[GOAL OF THE EXERCISE]
Each line from the one with "concepts to the" through the last line of the records must be output exactly, both ends included.

+ + +

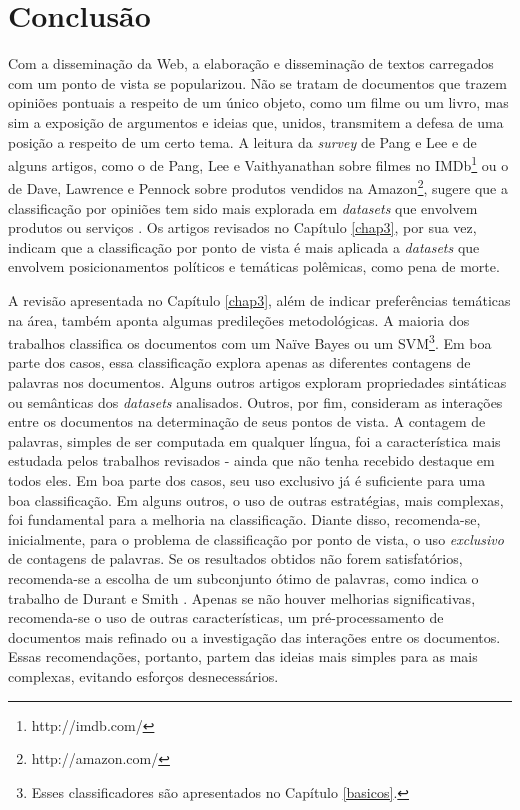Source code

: \chapter{Conclusão}
\label{conclusoes}

Com a disseminação da Web, a elaboração e disseminação de textos carregados com um ponto de vista se popularizou. Não se tratam de documentos que trazem opiniões pontuais a respeito de um único objeto, como um filme ou um livro, mas sim a exposição de argumentos e ideias que, unidos, transmitem a defesa de uma posição a respeito de um certo tema. A leitura da \emph{survey} de Pang e Lee e de alguns artigos, como o de Pang, Lee e Vaithyanathan sobre filmes no IMDb\footnote{http://imdb.com/} ou o de Dave, Lawrence e Pennock sobre produtos vendidos na Amazon\footnote{http://amazon.com/}, sugere que a classificação por opiniões tem sido mais explorada em \emph{datasets} que envolvem produtos ou serviços \cite{omsa} \cite{thumbs-up} \cite{peanut-gallery}. Os artigos revisados no Capítulo \ref{chap3}, por sua vez, indicam que a classificação por ponto de vista é mais aplicada a \emph{datasets} que envolvem posicionamentos políticos e temáticas polêmicas, como pena de morte.

A revisão apresentada no Capítulo \ref{chap3}, além de indicar preferências temáticas na área, também aponta algumas predileções metodológicas. A maioria dos trabalhos classifica os documentos com um Naïve Bayes ou um SVM\footnote{Esses classificadores são apresentados no Capítulo \ref{basicos}.}. Em boa parte dos casos, essa classificação explora apenas as diferentes contagens de palavras nos documentos. Alguns outros artigos exploram propriedades sintáticas ou semânticas dos \emph{datasets} analisados. Outros, por fim, consideram as interações entre os documentos na determinação de seus pontos de vista. A contagem de palavras, simples de ser computada em qualquer língua, foi a característica mais estudada pelos trabalhos revisados - ainda que não tenha recebido destaque em todos eles. Em boa parte dos casos, seu uso exclusivo já é suficiente para uma boa classificação. Em alguns outros, o uso de outras estratégias, mais complexas, foi fundamental para a melhoria na classificação. Diante disso, recomenda-se, inicialmente, para o problema de classificação por ponto de vista, o uso \emph{exclusivo} de contagens de palavras. Se os resultados obtidos não forem satisfatórios, recomenda-se a escolha de um subconjunto ótimo de palavras, como indica o trabalho de Durant e Smith \cite{durant-smith}. Apenas se não houver melhorias significativas, recomenda-se o uso de outras características, um pré-processamento de documentos mais refinado ou a investigação das interações entre os documentos. Essas recomendações, portanto, partem das ideias mais simples para as mais complexas, evitando esforços desnecessários. 

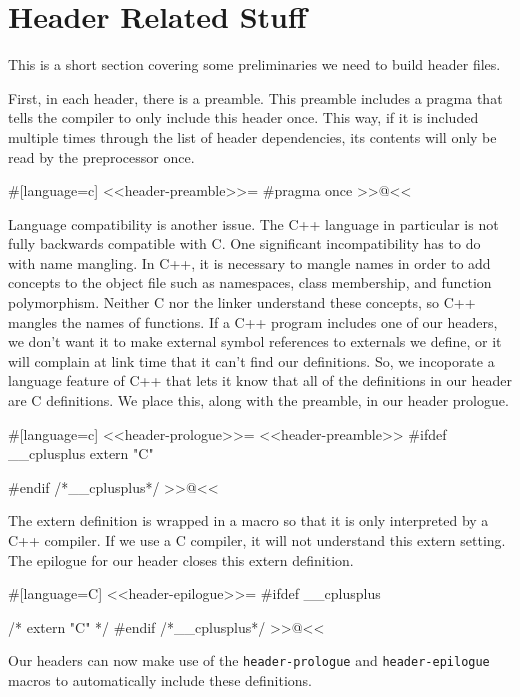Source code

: \section{Header Related Stuff}

This is a short section covering some preliminaries we need to build header
files.

First, in each header, there is a preamble.  This preamble includes a pragma
that tells the compiler to only include this header once.  This way, if it is
included multiple times through the list of header dependencies, its contents
will only be read by the preprocessor once.

#[language=c]
<<header-preamble>>=
#pragma once
>>@<<

Language compatibility is another issue.  The C++ language in particular is not
fully backwards compatible with C.  One significant incompatibility has to do
with name mangling.  In C++, it is necessary to mangle names in order to add
concepts to the object file such as namespaces, class membership, and function
polymorphism.  Neither C nor the linker understand these concepts, so C++
mangles the names of functions.  If a C++ program includes one of our headers,
we don't want it to make external symbol references to externals we define, or
it will complain at link time that it can't find our definitions.  So, we
incoporate a language feature of C++ that lets it know that all of the
definitions in our header are C definitions.  We place this, along with the
preamble, in our header prologue.

#[language=c]
<<header-prologue>>=
<<header-preamble>>
#ifdef   __cplusplus
extern "C" {
#endif /*__cplusplus*/
>>@<<

The extern definition is wrapped in a macro so that it is only interpreted by a
C++ compiler.  If we use a C compiler, it will not understand this extern
setting.  The epilogue for our header closes this extern definition.

#[language=C]
<<header-epilogue>>=
#ifdef   __cplusplus
} /* extern "C" */
#endif /*__cplusplus*/
>>@<<

Our headers can now make use of the \verb/header-prologue/ and
\verb/header-epilogue/ macros to automatically include these definitions.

+ + +

[SOLUTION TO THIS PROBLEM]
concepts to the object file such as namespaces, class membership, and function
polymorphism.  Neither C nor the linker understand these concepts, so C++
mangles the names of functions.  If a C++ program includes one of our headers,
we don't want it to make external symbol references to externals we define, or
it will complain at link time that it can't find our definitions.  So, we
incoporate a language feature of C++ that lets it know that all of the
definitions in our header are C definitions.  We place this, along with the
preamble, in our header prologue.

#[language=c]
<<header-prologue>>=
<<header-preamble>>
#ifdef   __cplusplus
extern "C" {
#endif /*__cplusplus*/
>>@<<

The extern definition is wrapped in a macro so that it is only interpreted by a
C++ compiler.  If we use a C compiler, it will not understand this extern
setting.  The epilogue for our header closes this extern definition.

#[language=C]
<<header-epilogue>>=
#ifdef   __cplusplus
} /* extern "C" */
#endif /*__cplusplus*/
>>@<<

Our headers can now make use of the \verb/header-prologue/ and
\verb/header-epilogue/ macros to automatically include these definitions.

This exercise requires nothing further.